With Election Day just two months away, the presidential campaigns are (finally) beginning their home stretch. At the same time, voters are starting to pay attention to a dizzying array of ballot initiatives that will also be on the November ballot in many states. Referenda in two states, Colorado and Nebraska, deserve particular attention because, if passed, they would cripple equal opportunity efforts that are especially important in these changing times. The many Coloradans and Nebraskans working to defeat those initiatives are on the right side of history.
Both initiatives are the handiwork of wealthy California businessman Ward Connerly, who has successfully pushed similar initiatives in California, Michigan, and Washington State. Using identical language, the Colorado and Nebraska initiatives would make it illegal for public institutions to consider gender or race in public higher education, employment, or contracting, even in order to overcome identified discrimination or to promote inclusive college campuses.
Connerly had initially promised referenda in eight states—a “Super Tuesday” against opportunity. But several never got off the ground, and his efforts in Arizona, Missouri, and Oklahoma failed when the NAACP Legal Defense Fund and others showed that large numbers of the signatures that Connerly’s forces offered officials were false, inaccurate, or incomplete.
The remaining initiatives in Colorado and Nebraska are wrongheaded. They squelch voluntary efforts to expand opportunity at a time when doing so is crucial to our national progress, and to the common good.
We’ve made great strides as a nation toward the goal of opportunity for all. And each time we’ve expanded opportunity—the idea that everyone deserves a fair chance to achieve his or her full potential—to more Americans, we’ve benefited as a nation of more prosperous, better educated, and more cohesive people. Indeed, opportunity for all is the embodiment of our national motto, e pluribus unum, “from many, one.”

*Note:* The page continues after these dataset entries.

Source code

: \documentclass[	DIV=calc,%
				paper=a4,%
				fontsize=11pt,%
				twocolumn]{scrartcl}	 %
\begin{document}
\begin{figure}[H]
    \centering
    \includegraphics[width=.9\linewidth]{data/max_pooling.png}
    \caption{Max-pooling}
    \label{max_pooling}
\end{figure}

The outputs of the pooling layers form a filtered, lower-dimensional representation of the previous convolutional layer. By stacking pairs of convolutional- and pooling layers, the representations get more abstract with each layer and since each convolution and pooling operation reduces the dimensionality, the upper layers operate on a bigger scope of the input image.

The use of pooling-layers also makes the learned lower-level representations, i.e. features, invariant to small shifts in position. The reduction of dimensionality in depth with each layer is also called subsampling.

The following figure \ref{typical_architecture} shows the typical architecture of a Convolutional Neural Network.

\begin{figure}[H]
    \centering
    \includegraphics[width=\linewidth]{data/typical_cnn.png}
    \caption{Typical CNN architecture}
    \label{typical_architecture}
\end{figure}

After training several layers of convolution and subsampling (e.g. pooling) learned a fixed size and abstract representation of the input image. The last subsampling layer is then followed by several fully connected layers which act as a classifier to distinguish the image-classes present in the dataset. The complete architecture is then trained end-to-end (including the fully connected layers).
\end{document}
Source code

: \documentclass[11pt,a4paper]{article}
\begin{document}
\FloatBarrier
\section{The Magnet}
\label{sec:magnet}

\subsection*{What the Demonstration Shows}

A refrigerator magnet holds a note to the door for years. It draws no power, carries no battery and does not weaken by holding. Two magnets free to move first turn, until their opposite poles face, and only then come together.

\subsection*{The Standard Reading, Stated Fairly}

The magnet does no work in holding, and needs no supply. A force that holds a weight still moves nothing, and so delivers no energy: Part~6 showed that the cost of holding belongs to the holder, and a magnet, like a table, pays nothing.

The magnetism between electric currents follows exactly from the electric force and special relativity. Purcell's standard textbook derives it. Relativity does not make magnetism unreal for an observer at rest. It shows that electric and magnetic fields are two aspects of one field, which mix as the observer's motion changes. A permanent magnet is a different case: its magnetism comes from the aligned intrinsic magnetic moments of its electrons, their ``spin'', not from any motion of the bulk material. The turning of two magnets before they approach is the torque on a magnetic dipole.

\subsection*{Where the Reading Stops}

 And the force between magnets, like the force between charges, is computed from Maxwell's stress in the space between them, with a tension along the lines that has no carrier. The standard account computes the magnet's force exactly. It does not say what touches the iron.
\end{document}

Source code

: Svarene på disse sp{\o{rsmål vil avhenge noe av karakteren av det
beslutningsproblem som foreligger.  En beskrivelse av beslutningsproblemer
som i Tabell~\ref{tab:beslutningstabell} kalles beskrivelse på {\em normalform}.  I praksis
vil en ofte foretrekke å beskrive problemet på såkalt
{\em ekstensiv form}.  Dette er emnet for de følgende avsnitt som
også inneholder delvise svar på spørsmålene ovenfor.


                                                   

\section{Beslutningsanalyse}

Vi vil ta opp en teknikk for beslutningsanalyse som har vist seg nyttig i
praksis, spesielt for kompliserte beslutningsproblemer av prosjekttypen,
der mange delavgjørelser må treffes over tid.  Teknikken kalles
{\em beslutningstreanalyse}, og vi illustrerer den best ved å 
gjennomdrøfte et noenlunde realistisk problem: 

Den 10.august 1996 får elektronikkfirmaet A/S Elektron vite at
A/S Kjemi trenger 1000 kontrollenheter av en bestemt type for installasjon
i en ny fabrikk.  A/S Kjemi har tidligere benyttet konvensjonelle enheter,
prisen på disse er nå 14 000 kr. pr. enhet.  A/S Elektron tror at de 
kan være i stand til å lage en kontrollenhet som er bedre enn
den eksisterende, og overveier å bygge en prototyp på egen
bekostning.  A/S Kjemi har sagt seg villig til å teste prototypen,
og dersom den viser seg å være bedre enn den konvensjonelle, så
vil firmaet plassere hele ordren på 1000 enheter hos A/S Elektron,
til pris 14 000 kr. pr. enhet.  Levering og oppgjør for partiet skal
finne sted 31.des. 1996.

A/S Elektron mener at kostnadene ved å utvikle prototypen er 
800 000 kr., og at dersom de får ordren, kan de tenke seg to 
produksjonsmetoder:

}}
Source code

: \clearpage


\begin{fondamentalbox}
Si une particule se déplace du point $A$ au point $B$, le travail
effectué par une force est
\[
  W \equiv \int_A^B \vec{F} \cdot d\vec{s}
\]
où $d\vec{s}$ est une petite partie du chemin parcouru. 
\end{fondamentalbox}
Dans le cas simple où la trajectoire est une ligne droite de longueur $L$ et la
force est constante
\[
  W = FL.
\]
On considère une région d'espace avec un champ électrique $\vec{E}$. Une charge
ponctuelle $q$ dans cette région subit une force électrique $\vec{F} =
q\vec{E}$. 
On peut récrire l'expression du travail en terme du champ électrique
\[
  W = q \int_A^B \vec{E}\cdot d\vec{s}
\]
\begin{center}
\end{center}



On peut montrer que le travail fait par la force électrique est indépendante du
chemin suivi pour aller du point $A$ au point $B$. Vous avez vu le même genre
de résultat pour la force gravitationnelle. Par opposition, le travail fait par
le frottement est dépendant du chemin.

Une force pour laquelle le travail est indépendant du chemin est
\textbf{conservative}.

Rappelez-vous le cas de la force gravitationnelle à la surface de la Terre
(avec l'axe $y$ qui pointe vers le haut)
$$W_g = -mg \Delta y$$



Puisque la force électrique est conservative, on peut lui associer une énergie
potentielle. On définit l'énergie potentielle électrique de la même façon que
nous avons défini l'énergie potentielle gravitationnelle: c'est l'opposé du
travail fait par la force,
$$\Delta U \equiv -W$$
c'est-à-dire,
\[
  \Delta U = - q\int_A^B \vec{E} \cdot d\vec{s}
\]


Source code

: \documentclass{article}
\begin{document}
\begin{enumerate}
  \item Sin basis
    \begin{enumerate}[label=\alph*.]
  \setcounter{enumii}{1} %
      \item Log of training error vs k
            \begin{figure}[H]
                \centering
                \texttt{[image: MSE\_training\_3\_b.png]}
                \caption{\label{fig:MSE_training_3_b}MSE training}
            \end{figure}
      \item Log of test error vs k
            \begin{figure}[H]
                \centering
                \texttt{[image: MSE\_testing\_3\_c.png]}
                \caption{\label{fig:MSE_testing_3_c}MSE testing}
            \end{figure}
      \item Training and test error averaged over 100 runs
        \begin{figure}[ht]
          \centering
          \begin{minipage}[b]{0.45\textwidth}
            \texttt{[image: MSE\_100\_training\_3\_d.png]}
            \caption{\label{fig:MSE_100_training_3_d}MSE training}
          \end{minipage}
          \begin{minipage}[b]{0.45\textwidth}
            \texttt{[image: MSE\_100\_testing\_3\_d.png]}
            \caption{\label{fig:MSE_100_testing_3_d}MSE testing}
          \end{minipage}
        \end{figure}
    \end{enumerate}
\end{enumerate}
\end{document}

But research and experience show that we’re not there yet. After decades of progress, for example, women in America earn just 77 cents for every dollar that men earn. Predominantly African-American and Latino public schools are far more likely to have fewer resources, more students per classroom, and fewer trained and certified teachers per school. And women and minority entrepreneurs are more likely to face barriers to fair loans, contracts and the “good ole boy” networks that still hold sway in much of the business world. Despite our national progress, too many women and communities of color remain unplugged from opportunity. Given that reality, achieving our national promise requires proactive efforts to expand opportunity for everyone, not just a pledge to do no harm.
The Colorado and Nebraska referenda will have far-reaching negative effects. Outreach to encourage women and other students from underrepresented groups to apply to state universities would become suspect, as would recruitment of an inclusive public workforce. State and local efforts to ensure equal opportunity in employment, business, and commerce would be hampered.
Mandating that kind of straitjacket when our universities, corporations, and people are working hard to adapt to an increasingly globalized economic environment just doesn’t make sense. Connerly’s initiatives are a bad choice for our states, our nation, and the common good.